Вокруг твари были разбросаны изуродованные трупы, которые онa разрывалa на части в каком-то маниакальном безумии.

Вонь оскверненной падали была безошибочной... Но от самой твари исходил еще более неприятный запах, едкий и почти зловонный, как от яблок, сгнивших до состояния кислого сидра.

Стрелковое отделение вышло вперед и просто стояло там, не уверенное, что они видят или что им следует с этим делать.
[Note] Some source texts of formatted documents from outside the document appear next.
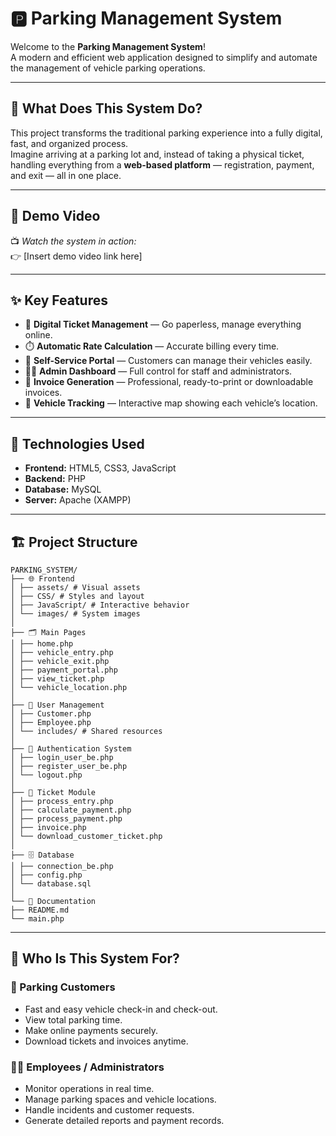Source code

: # 🅿️ Parking Management System

Welcome to the **Parking Management System**!  
A modern and efficient web application designed to simplify and automate the management of vehicle parking operations.

---

## 🚗 What Does This System Do?

This project transforms the traditional parking experience into a fully digital, fast, and organized process.  
Imagine arriving at a parking lot and, instead of taking a physical ticket, handling everything from a **web-based platform** — registration, payment, and exit — all in one place.

---

## 🎥 Demo Video

📺 *Watch the system in action:*  
👉 [Insert demo video link here]


---
## ✨ Key Features

- 🎫 **Digital Ticket Management** — Go paperless, manage everything online.  
- ⏱️ **Automatic Rate Calculation** — Accurate billing every time.  
- 📱 **Self-Service Portal** — Customers can manage their vehicles easily.  
- 👨‍💼 **Admin Dashboard** — Full control for staff and administrators.  
- 🧾 **Invoice Generation** — Professional, ready-to-print or downloadable invoices.  
- 📍 **Vehicle Tracking** — Interactive map showing each vehicle’s location.

---

## 🚀 Technologies Used

- **Frontend:** HTML5, CSS3, JavaScript  
- **Backend:** PHP  
- **Database:** MySQL  
- **Server:** Apache (XAMPP)

---

## 🏗️ Project Structure
```
PARKING_SYSTEM/
├── 🌐 Frontend
│ ├── assets/ # Visual assets
│ ├── CSS/ # Styles and layout
│ ├── JavaScript/ # Interactive behavior
│ └── images/ # System images
│
├── 🗂️ Main Pages
│ ├── home.php
│ ├── vehicle_entry.php
│ ├── vehicle_exit.php
│ ├── payment_portal.php
│ ├── view_ticket.php
│ └── vehicle_location.php
│
├── 👥 User Management
│ ├── Customer.php
│ ├── Employee.php
│ └── includes/ # Shared resources
│
├── 🔐 Authentication System
│ ├── login_user_be.php
│ ├── register_user_be.php
│ └── logout.php
│
├── 🎫 Ticket Module
│ ├── process_entry.php
│ ├── calculate_payment.php
│ ├── process_payment.php
│ ├── invoice.php
│ └── download_customer_ticket.php
│
├── 🗄️ Database
│ ├── connection_be.php
│ ├── config.php
│ └── database.sql
│
└── 📄 Documentation
├── README.md
└── main.php
```

---

## 🎯 Who Is This System For?

### 👥 Parking Customers
- Fast and easy vehicle check-in and check-out.  
- View total parking time.  
- Make online payments securely.  
- Download tickets and invoices anytime.

### 👨‍💼 Employees / Administrators
- Monitor operations in real time.  
- Manage parking spaces and vehicle locations.  
- Handle incidents and customer requests.  
- Generate detailed reports and payment records.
- ЧЕРТ ВАС ПОБЕРИ, СТРЕЛЯЙТЕ! - крикнул старший сержант.

Монстр поднялся на задние лапы и оказался выше человеческого роста, какое-то огромное собачье существо, рычащее и скулящее. В тот момент, когда люди открыли огонь и пули из "Энфилдов" вонзились в него, Крил увидел больше, чем хотел... вспышки выстрелов навсегда запечатлелись в его сознании.

У него были две желеобразные головы, метавшиеся взад-вперед на морщинистых шеях, с фиолетовыми прожилками, с сочными, опухшими глазами, похожими на гниющие сливы, и оскаленными пастями, усаженными шипастыми зубами, которые выступали из отвисших десен под сумасшедшими углами. Все это было достаточно ужасающе, но что действительно вызывало в нем отвращение, что наполняло ползучим физическим отвращением, так это тот факт, что из его шкуры торчали безволосые головы восьми или десяти щенков, словно опухолевые наросты. Они были слепыми, почти эмбриональными, но ужасно живыми и дико одушевленными, рты открывались и закрывались, а из них доносилось что-то вроде писклявого мяуканья.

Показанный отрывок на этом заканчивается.